Apply for a PostDoc/PhD position in my research group at CISPA in Dortmund, Germany.

https://www.christian-rossow.de

If you can't explain it simply, you don't understand it well enough.

HowTo: PostgreSQL - Custom Aggregate Functions

This article is supposed to give you a quick start guide to create your own aggregate functions within the open source database PostgreSQL. It should assist you by understanding the official documentation and answers some questions, which came up to me during my first attempts.

Basics about aggregate functions

These nice functions support you by aggregating multiple rows of a table. Assume you have a table called employees with the column salary and you are interested in the sum of all salaries.
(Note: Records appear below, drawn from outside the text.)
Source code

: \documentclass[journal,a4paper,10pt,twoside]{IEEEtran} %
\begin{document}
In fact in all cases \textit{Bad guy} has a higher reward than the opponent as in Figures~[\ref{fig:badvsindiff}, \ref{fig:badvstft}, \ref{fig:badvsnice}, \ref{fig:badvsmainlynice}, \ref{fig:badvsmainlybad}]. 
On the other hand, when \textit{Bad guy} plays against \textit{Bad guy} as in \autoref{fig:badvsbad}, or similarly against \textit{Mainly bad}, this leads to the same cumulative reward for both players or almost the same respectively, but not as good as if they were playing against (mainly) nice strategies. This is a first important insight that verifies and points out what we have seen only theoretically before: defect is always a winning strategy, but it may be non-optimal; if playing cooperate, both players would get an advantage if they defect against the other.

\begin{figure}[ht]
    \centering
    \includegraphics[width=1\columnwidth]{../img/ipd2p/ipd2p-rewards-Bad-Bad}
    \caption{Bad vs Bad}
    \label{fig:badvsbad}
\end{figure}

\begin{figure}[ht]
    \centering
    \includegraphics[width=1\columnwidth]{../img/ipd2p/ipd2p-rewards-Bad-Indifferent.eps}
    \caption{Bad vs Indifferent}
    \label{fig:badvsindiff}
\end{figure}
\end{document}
You could either sum it manually (just a joke) or use a standard aggregate function like SUM, that performs an operation for each dataset found and so sums up a total sum.

Snip 1 - Using an standardized aggregate function:

SELECT SUM(salary) AS total_sum FROM employees;

So what does this sum operation require? The big advantage of aggregate functions is now, that they can combine multiple rows, instead of maximum combine columns. In our example the SUM operation sums up all salaries, which are part of the queried rows. There is no other possibility to subsume rows than aggregate functions, unless you handle something on the part of an application.

The big advantage of PostgreSQL is that you can create custom aggregate functions, which satisfy the combination you imagined.

Quick start

Before reading this passage, please preposition the official documentation about CREATE AGGREGATE. Based on this I try to explain the main points and assist you at the most important steps.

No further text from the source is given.